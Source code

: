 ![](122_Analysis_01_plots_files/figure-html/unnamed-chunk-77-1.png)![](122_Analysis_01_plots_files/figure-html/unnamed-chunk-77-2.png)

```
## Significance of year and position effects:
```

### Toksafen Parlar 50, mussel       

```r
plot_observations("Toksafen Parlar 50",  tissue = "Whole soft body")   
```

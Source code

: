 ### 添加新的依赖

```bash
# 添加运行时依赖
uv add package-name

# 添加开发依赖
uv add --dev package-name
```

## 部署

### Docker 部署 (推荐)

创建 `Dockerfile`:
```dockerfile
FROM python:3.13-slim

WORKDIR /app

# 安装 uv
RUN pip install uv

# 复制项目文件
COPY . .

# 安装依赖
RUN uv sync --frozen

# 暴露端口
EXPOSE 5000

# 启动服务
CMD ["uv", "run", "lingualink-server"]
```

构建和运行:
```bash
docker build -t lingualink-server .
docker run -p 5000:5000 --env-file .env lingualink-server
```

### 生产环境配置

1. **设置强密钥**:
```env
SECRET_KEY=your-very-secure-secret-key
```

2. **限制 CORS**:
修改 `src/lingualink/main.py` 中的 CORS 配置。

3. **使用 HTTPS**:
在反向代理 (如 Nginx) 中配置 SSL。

### Brief
The whole listing above, restated word for word, is the required answer.

### Problem solution
Source code

: ![](122_Analysis_01_plots_files/figure-html/unnamed-chunk-77-1.png)![](122_Analysis_01_plots_files/figure-html/unnamed-chunk-77-2.png)

```
## Significance of year and position effects:
```

### Toksafen Parlar 50, mussel       

```r
plot_observations("Toksafen Parlar 50",  tissue = "Whole soft body")   
```

Source code

: ### 添加新的依赖

```bash
# 添加运行时依赖
uv add package-name

# 添加开发依赖
uv add --dev package-name
```

## 部署

### Docker 部署 (推荐)

创建 `Dockerfile`:
```dockerfile
FROM python:3.13-slim

WORKDIR /app

# 安装 uv
RUN pip install uv

# 复制项目文件
COPY . .

# 安装依赖
RUN uv sync --frozen

# 暴露端口
EXPOSE 5000

# 启动服务
CMD ["uv", "run", "lingualink-server"]
```

构建和运行:
```bash
docker build -t lingualink-server .
docker run -p 5000:5000 --env-file .env lingualink-server
```

### 生产环境配置

1. **设置强密钥**:
```env
SECRET_KEY=your-very-secure-secret-key
```

2. **限制 CORS**:
修改 `src/lingualink/main.py` 中的 CORS 配置。

3. **使用 HTTPS**:
在反向代理 (如 Nginx) 中配置 SSL。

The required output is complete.